Today, the European Parliament passed a resolution mandating that by the end of 2024, all consumer electronics, including the iPhone and AirPods, use USB-C as their standard charging connector.
All consumer electronics makers that sell their products in Europe are required under the proposal, known as a directive, to ensure that a variety of gadgets include a USB-C connector. Given that a large portion of Apple’s devices uses the Lightning connector rather than USB-C, this “common port” will be a first for the globe and influence Apple in particular. MEPs assert that the change will lessen electronic waste, address product sustainability, and improve the convenience of using various gadgets.
There were 602 votes in favor, 13 against, and eight abstentions for the proposal. According to a press statement from the European Parliament earlier today:
”All cell phones, tablets, and cameras sold in the EU by the end of 2024 must include a USB Type-C charging connector. From spring 2026, laptops will also be subject to the requirement. The new rule, approved by the plenary on Tuesday with 602 votes in favor, 13 votes against, and eight abstentions, is a component of a larger EU initiative to minimize e-waste and give consumers more ability to make environmentally friendly decisions.
The new regulations will allow consumers to use a single charger for a wide variety of small and medium-sized portable electronic gadgets, eliminating the need for a different charger each time they buy a new item.
All new mobile phones, tablets, digital cameras, headphones, headsets, portable speakers, handheld game consoles, e-readers, keyboards, mice, portable navigation systems, earbuds, and laptops that can be recharged via a wired cable and operate with a power delivery of up to 100 Watts must have a USB Type-C port, regardless of the manufacturer.
Users can charge their smartphones at the same pace with any suitable charger because all devices that enable fast charging will now have the same charging speed.”

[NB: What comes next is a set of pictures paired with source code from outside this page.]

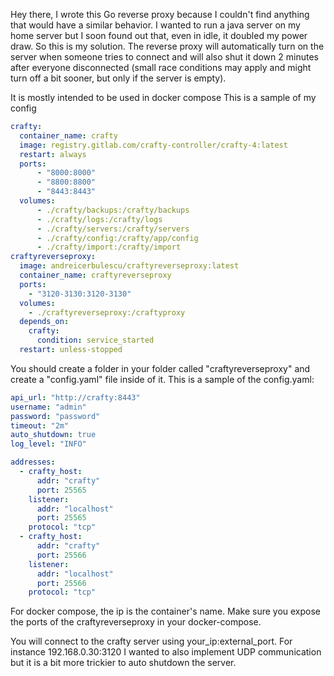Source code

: Hey there,
I wrote this Go reverse proxy because I couldn't find anything that would have a similar behavior.
I wanted to run a java server on my home server but I soon found out that, even in idle, it doubled my power draw.
So this is my solution.
The reverse proxy will automatically turn on the server when someone tries to connect and will also shut it down 2 minutes after everyone disconnected (small race conditions may apply and might turn off a bit sooner, but only if the server is empty).

It is mostly intended to be used in docker compose
This is a sample of my config
```yaml
crafty:
  container_name: crafty
  image: registry.gitlab.com/crafty-controller/crafty-4:latest
  restart: always
  ports:
      - "8000:8000"
      - "8800:8800"
      - "8443:8443"
  volumes:
      - ./crafty/backups:/crafty/backups
      - ./crafty/logs:/crafty/logs
      - ./crafty/servers:/crafty/servers
      - ./crafty/config:/crafty/app/config
      - ./crafty/import:/crafty/import
craftyreverseproxy:
  image: andreicerbulescu/craftyreverseproxy:latest
  container_name: craftyreverseproxy
  ports:
    - "3120-3130:3120-3130"
  volumes:
    - ./craftyreverseproxy:/craftyproxy
  depends_on:
    crafty:
      condition: service_started
  restart: unless-stopped
```

You should create a folder in your folder called "craftyreverseproxy" and create a "config.yaml" file inside of it.
This is a sample of the config.yaml:
```yaml
api_url: "http://crafty:8443"
username: "admin"
password: "password"
timeout: "2m"
auto_shutdown: true
log_level: "INFO"

addresses:
  - crafty_host:
      addr: "crafty"
      port: 25565
    listener:
      addr: "localhost"
      port: 25565
    protocol: "tcp"
  - crafty_host:
      addr: "crafty"
      port: 25566
    listener:
      addr: "localhost"
      port: 25566
    protocol: "tcp"
```

For docker compose, the ip is the container's name. Make sure you expose the ports of the craftyreverseproxy in your docker-compose.

You will connect to the crafty server using your_ip:external_port. For instance 192.168.0.30:3120
I wanted to also implement UDP communication but it is a bit more trickier to auto shutdown the server.
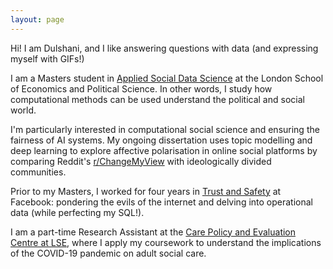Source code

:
 ```yaml
---
layout: page
---
```


Hi! I am Dulshani, and I like answering questions with data (and expressing myself with GIFs!)

I am a Masters student in [Applied Social Data Science](https://www.lse.ac.uk/methodology) at the London School of Economics and Political Science. In other words, I study how computational methods can be used understand the political and social world. 

I'm particularly interested in computational social science and ensuring the fairness of AI systems. My ongoing dissertation uses topic modelling and deep learning to explore affective polarisation in online social platforms by comparing Reddit's [r/ChangeMyView](https://www.reddit.com/r/changemyview/) with ideologically divided communities. 

Prior to my Masters, I worked for four years in [Trust and Safety](https://about.fb.com/actions/promoting-safety-and-expression/) at Facebook: pondering the evils of the internet and delving into operational data (while perfecting my SQL!).

I am a part-time Research Assistant at the [Care Policy and Evaluation Centre at LSE](https://www.lse.ac.uk/cpec), where I apply my coursework to understand the implications of the COVID-19 pandemic on adult social care.

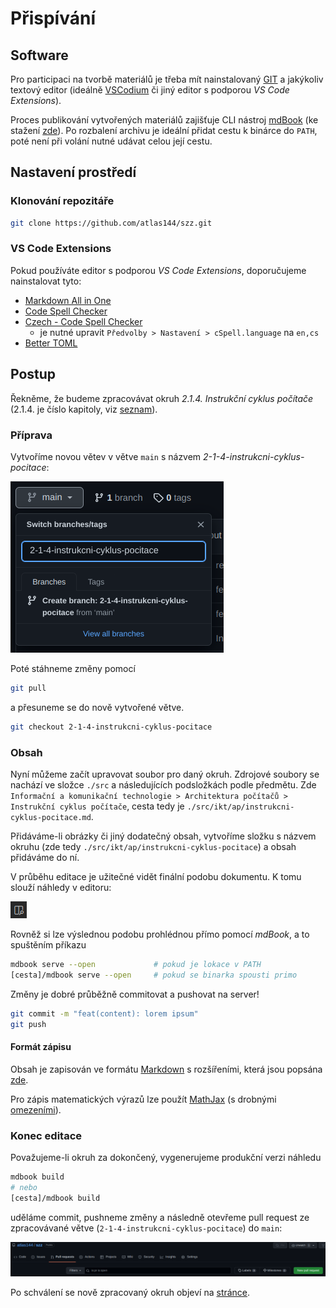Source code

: # Přispívání

## Software

Pro participaci na tvorbě materiálů je třeba mít nainstalovaný [GIT](https://git-scm.com/downloads) a jakýkoliv textový editor (ideálně [VSCodium](https://vscodium.com/#install) či jiný editor s podporou *VS Code Extensions*).

Proces publikování vytvořených materiálů zajišťuje CLI nástroj [mdBook](https://rust-lang.github.io/mdBook) (ke stažení [zde](https://github.com/rust-lang/mdBook/releases)). Po rozbalení archivu je ideální přidat cestu k binárce do `PATH`, poté není při volání nutné udávat celou její cestu.

## Nastavení prostředí

### Klonování repozitáře

``` bash
git clone https://github.com/atlas144/szz.git
```

### VS Code Extensions

Pokud používáte editor s podporou *VS Code Extensions*, doporučujeme nainstalovat tyto:

* [Markdown All in One](https://marketplace.visualstudio.com/items?itemName=yzhang.markdown-all-in-one)
* [Code Spell Checker](https://marketplace.visualstudio.com/items?itemName=streetsidesoftware.code-spell-checker)
* [Czech - Code Spell Checker](https://marketplace.visualstudio.com/items?itemName=streetsidesoftware.code-spell-checker-czech)
  * je nutné upravit `Předvolby > Nastavení > cSpell.language` na `en,cs`
* [Better TOML](https://marketplace.visualstudio.com/items?itemName=bungcip.better-toml)

## Postup

Řekněme, že budeme zpracovávat okruh *2.1.4. Instrukční cyklus počítače* (2.1.4. je číslo kapitoly, viz [seznam](https://atlas144.github.io/szz)).

### Příprava

Vytvoříme novou větev v větve `main` s názvem *2-1-4-instrukcni-cyklus-pocitace*:

![Nová větev](contribution/new_branch.png)

Poté stáhneme změny pomocí

``` bash
git pull
```

a přesuneme se do nově vytvořené větve.

``` bash
git checkout 2-1-4-instrukcni-cyklus-pocitace
```

### Obsah

Nyní můžeme začít upravovat soubor pro daný okruh. Zdrojové soubory se nachází ve složce `./src` a následujících podsložkách podle předmětu. Zde `Informační a komunikační technologie > Architektura počítačů > Instrukční cyklus počítače`, cesta tedy je `./src/ikt/ap/instrukcni-cyklus-pocitace.md`.

Přidáváme-li obrázky či jiný dodatečný obsah, vytvoříme složku s názvem okruhu (zde tedy `./src/ikt/ap/instrukcni-cyklus-pocitace`) a obsah přidáváme do ní.

V průběhu editace je užitečné vidět finální podobu dokumentu. K tomu slouží náhledy v editoru:

![Tlačítko náhledu ve VSCodium](./contribution/md_preview.png)

Rovněž si lze výslednou podobu prohlédnou přímo pomocí *mdBook*, a to spuštěním příkazu

``` bash
mdbook serve --open             # pokud je lokace v PATH
[cesta]/mdbook serve --open     # pokud se binarka spousti primo
```

Změny je dobré průběžně commitovat a pushovat na server!

``` bash
git commit -m "feat(content): lorem ipsum"
git push
```

#### Formát zápisu

Obsah je zapisován ve formátu [Markdown](https://commonmark.org/help/) s rozšířeními, která jsou popsána [zde](https://rust-lang.github.io/mdBook/format/markdown.html).

Pro zápis matematických výrazů lze použít [MathJax](https://www.mathjax.org/) (s drobnými [omezeními](https://rust-lang.github.io/mdBook/format/mathjax.html)).

### Konec editace

Považujeme-li okruh za dokončený, vygenerujeme produkční verzi náhledu

``` bash
mdbook build
# nebo
[cesta]/mdbook build
```

uděláme commit, pushneme změny a následně otevřeme pull request ze zpracovávané větve (`2-1-4-instrukcni-cyklus-pocitace`) do `main`:

![Nový pull request](./contribution/pr.png)

Po schválení se nově zpracovaný okruh objeví na [stránce](https://atlas144.github.io/szz).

Smartwatches, fitness trackers, and other sporting goods that are too tiny to have a USB-C connector will be exempt. Still, it is anticipated that the law will eventually apply to more products. Additionally, businesses must ensure that specific labels properly educate customers about the charging capabilities of the products they purchase.
Additionally, the EU wants to ensure that wireless charging options are compatible as technology advances. The directive gives the European Commission the authority to create delegated acts by the end of 2024 that require businesses to make their unique wireless charging solutions more open and compliant with interoperability standards. This will help consumers avoid becoming locked into proprietary charging solutions, prevent fragmentation, and cut down on waste. Given that it is based on the Qi wireless charging standard, it is unclear if this would also apply to Apple’s MagSafe charging system for the iPhone and AirPods.
The regulation must now get approval from the European Council to be published in the EU Official Journal. It will go into effect 20 days after being published in the EU Official Journal. After 24 months, new gadgets will be subject to its criteria. Products already on sale when the application was submitted will be exempt and may still be purchased after that date.
The European Commission made an effort to resolve this problem definitively in 2018. However, it was unsuccessful in becoming law. Apple said that mandating a standard charging connection would hinder innovation and result in electronic waste since users would be compelled to buy new cords.
For the regulation to be published in the EU Official Journal, the European Council must adopt it. After 20 days of publication in the EU Official Journal, it will go into effect. After 24 months, new devices will be subject to its criteria. Products already on sale at the time of application will be excluded and may still be bought and sold after that date.
The European Commission sought a final agreement on this matter in 2018. However, it was unsuccessful in becoming law. Apple issued a warning at the time, claiming that forcing the industry to use a single charging connection would hinder innovation and result in electronic waste since consumers would be compelled to buy new cords.